Sensitivity analysis

Where possible, we will perform the following sensitivity analyses to assess the robustness of our conclusions and explore their impact on effect sizes.

• Restricting the analysis to studies with a low risk of bias

• Assessing impact of timing of assessment: short‐term (up to 12 months; if multiple time points are available we will select the closest to six months) and longer term (12 to 24 months; if multiple time points are available we will select the closest to 18 months)

• Re‐analysing cluster RCTs to account for within‐cluster correlation

We will conduct the review according to this published protocol and report any deviations from it in the 'Differences between protocol and review' section of the systematic review.

Summary of findings and assessment of the certainty of the evidence

We will create a 'Summary of findings' table(s) for the main intervention comparison: alternative model of care versus usual care. Heterogeneity is expected across interventions. Where meaningful, we will group the interventions with similar content (e.g. care provided by multidisciplinary teams or care provided via teleconsultations at a distance). If usual care is considered substantially different across trials, comparisons will be further split according to the characteristics of the control intervention.

The following outcomes will be included in the 'Summary of findings' tables, together with the certainty of the evidence for each: emergency department visits; unplanned hospital admissions; adverse effects; adherence to clinical‐guideline‐recommended care; health‐related quality of life; mortality; and total costs of care. If, during the review process, we become aware of an important outcome that we failed to list in our planned 'Summary of findings' table(s), we will include the relevant outcome and make a note of this in the section 'Differences between protocol and review'.
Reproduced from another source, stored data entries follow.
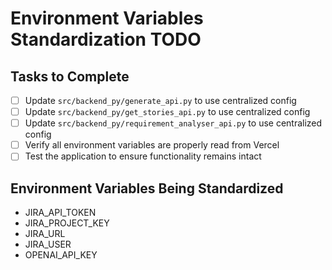 # Environment Variables Standardization TODO

## Tasks to Complete

- [ ] Update `src/backend_py/generate_api.py` to use centralized config
- [ ] Update `src/backend_py/get_stories_api.py` to use centralized config
- [ ] Update `src/backend_py/requirement_analyser_api.py` to use centralized config
- [ ] Verify all environment variables are properly read from Vercel
- [ ] Test the application to ensure functionality remains intact

## Environment Variables Being Standardized
- JIRA_API_TOKEN
- JIRA_PROJECT_KEY
- JIRA_URL
- JIRA_USER
- OPENAI_API_KEY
Using GRADEpro GDT software (GRADEpro GDT 2014), two of the three review authors (PP, LN, AL) will independently and in duplicate, assess the certainty of the evidence (high, moderate, low, or very low) using the five GRADE considerations (risk of bias, consistency of effect, imprecision, indirectness, and publication bias) (Guyatt 2008; Higgins 2019). We will be guided by the methods and recommendations described in Chapter 14 of the Cochrane Handbook for Systematic Reviews of interventions (Higgins 2019), and the EPOC worksheets (EPOC 2015). We will provide justification for our decisions using table footnotes and we will insert comments to aid readers' understanding of the findings, where necessary. These decisions will be checked by all authors and any disagreements on certainty ratings will be resolved by discussion.

If a study provides data on an outcome but these data cannot be included in the meta analyses, we will add a comment to the 'Summary of findings' table, noting if the findings support or contradict the summary estimate of effect from the meta analyses. We will use plain language statements to report these findings in the review (Cochrane Norway 2019).